Les journalistes du Tadjikistan contribuent à défendre les droits de l'homme des citoyens

Les journalistes tadjiks ont renforcé leurs capacités à couvrir l'information sur les questions des droits de l'homme grâce à une série de formations organisées par une association locale de médias en coopération avec l'UNESCO.

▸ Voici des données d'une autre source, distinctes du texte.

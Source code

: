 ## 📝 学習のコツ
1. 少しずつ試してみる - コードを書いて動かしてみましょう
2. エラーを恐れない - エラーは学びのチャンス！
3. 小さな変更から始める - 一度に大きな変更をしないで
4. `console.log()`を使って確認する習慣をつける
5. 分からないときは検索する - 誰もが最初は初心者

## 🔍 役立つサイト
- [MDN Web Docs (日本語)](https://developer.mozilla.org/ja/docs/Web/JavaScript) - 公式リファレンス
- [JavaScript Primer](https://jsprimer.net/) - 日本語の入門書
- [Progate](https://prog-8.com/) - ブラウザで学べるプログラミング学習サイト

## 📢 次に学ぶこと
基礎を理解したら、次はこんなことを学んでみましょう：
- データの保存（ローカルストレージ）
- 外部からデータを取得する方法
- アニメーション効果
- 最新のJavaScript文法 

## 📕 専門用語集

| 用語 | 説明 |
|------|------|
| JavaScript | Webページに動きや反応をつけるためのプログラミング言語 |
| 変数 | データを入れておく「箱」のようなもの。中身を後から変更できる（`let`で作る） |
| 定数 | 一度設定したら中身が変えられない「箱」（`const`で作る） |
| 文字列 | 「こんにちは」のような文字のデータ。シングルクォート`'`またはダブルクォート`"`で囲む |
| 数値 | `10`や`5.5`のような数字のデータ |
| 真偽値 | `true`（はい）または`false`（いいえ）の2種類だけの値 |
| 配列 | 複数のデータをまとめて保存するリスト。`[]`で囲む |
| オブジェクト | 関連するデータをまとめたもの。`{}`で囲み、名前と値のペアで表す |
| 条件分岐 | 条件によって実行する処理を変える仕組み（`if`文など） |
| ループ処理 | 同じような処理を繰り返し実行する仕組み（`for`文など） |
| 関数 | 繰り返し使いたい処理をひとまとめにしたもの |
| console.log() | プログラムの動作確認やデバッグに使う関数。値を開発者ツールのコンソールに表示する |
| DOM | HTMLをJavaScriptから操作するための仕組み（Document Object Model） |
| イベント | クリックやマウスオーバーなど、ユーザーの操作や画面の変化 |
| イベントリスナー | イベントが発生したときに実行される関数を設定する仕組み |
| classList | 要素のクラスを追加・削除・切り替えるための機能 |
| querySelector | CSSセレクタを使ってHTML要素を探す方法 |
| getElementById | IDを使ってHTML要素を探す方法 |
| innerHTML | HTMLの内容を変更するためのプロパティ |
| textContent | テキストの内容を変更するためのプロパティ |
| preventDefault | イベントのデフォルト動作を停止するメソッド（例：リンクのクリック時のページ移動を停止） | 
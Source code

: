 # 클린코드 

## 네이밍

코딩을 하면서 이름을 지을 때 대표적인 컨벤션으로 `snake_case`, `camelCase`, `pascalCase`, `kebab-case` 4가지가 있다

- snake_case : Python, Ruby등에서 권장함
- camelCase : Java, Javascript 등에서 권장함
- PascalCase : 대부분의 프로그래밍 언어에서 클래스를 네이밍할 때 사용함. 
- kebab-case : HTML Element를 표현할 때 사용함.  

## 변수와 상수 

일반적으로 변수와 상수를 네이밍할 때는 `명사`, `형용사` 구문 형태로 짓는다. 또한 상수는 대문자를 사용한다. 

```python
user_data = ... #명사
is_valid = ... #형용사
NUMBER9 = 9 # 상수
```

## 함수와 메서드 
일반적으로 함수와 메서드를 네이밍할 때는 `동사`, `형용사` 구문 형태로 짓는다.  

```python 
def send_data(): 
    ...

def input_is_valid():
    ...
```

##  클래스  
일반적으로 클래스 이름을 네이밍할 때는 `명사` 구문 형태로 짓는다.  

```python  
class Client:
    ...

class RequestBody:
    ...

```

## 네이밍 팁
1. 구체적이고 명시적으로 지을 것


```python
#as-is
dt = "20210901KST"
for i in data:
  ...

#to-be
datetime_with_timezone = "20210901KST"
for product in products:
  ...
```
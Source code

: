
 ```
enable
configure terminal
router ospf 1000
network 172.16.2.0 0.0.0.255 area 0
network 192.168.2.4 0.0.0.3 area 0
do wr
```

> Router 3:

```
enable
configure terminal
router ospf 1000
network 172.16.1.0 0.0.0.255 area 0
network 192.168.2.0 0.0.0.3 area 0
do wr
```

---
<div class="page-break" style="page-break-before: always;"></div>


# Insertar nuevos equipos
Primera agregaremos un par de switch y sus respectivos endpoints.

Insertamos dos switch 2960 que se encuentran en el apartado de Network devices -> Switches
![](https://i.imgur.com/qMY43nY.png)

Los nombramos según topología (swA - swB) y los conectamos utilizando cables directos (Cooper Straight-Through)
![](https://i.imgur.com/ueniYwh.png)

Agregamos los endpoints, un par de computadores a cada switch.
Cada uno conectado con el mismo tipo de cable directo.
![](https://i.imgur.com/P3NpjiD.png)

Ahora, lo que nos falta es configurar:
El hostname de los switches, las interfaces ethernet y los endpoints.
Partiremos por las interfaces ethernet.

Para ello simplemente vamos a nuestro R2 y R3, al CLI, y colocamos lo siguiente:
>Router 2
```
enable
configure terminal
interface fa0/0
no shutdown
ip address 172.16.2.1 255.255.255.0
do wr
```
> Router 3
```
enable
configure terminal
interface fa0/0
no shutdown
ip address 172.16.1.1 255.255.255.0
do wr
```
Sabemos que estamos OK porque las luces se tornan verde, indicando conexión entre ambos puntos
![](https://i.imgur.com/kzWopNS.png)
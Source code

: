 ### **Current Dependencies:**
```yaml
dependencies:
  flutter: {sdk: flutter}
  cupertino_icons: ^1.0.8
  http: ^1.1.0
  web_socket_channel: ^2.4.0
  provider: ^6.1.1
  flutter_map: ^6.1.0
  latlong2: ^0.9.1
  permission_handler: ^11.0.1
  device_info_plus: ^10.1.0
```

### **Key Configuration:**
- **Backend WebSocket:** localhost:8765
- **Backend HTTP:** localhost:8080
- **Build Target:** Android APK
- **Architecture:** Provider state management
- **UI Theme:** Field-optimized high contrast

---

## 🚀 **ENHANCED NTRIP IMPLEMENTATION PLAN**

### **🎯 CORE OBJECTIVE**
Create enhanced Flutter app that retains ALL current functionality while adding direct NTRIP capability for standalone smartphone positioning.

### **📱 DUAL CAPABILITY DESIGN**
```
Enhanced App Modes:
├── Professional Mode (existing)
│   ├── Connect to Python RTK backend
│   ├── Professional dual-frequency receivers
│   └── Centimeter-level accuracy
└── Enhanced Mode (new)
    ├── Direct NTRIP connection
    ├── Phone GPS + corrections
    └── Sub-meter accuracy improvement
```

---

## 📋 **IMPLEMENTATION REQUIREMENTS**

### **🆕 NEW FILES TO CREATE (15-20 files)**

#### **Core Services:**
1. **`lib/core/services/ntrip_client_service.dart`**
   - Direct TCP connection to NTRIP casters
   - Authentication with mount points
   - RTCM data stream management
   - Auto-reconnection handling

L'Association tadjike des médias électroniques indépendants (TAIEMM) a signalé que les plaintes de citoyens aux médias concernant des violations des droits de l'homme s'étaient multipliées au Tadjikistan depuis septembre 2008. Depuis que les médias électroniques tadjiks ont été formés aux droits de l'homme, les problèmes d'approvisionnement en eau, en chauffage et en électricité ainsi que les questions de santé font l'objet de programmes à la télévision et à la radio.

 

Trente-cinq journalistes issus d'organes de presse indépendants et d'entreprises de télévision et de radio des régions de Sogd et de Khatlon et de la capitale du Tadjikistan, Douchanbé, ont participé à la formation sur les droits de l'homme organisée par l'Association tadjike des médias électroniques indépendants avec le soutien du Programme international pour le développement de la communication (PIDC) de l'UNESCO.

 

Dans le cadre de trois ateliers, les journalistes ont été formés aux principes fondamentaux des droits de l'homme, notamment les droits du travail et de la retraite, les droits des enfants, les lois sur l'égalité entre les sexes et les lois et règles de procédure associées au VIH et au SIDA.

 

Cette série de formations était spécifiquement conçue pour enseigner aux journalistes les connaissances et les compétences pratiques nécessaires pour couvrir l'actualité à la télévision et à la radio, préparer des articles et mener des interviews. Les journalistes y ont également appris à informer le public sur les moyens de surmonter les problèmes liés à la bureaucratie excessive.

 

"La majorité de nos téléspectateurs et de nos lecteurs vit en milieu rural; ils n'ont pas accès aux conseils et à l'assistance juridiques dont ils ont besoin. Si les villageois étaient mieux informés sur leurs droits et leurs devoirs, ils pourraient être impliqués dans les réformes économiques et politiques locales," a déclaré Mahmoud Dadabaev, directeur de TV Dzhahonaro.

 

Au terme de la formation, des signes de dialogue ont commencé à apparaître sur les questions des droits de l'homme. Vladimir Martynov, éditeur d'un talk-show populaire à Isfara, dans le nord du Tadjikistan, a signalé une nette amélioration des relations entre les médias et l'administration locale, qui était auparavant hermétique aux critiques des médias. Le sujet des droits de l'homme devient de plus en plus populaire dans les talk-shows et les nouveaux programmes auxquels participent davantage de citoyens et d'organisations de la société civile.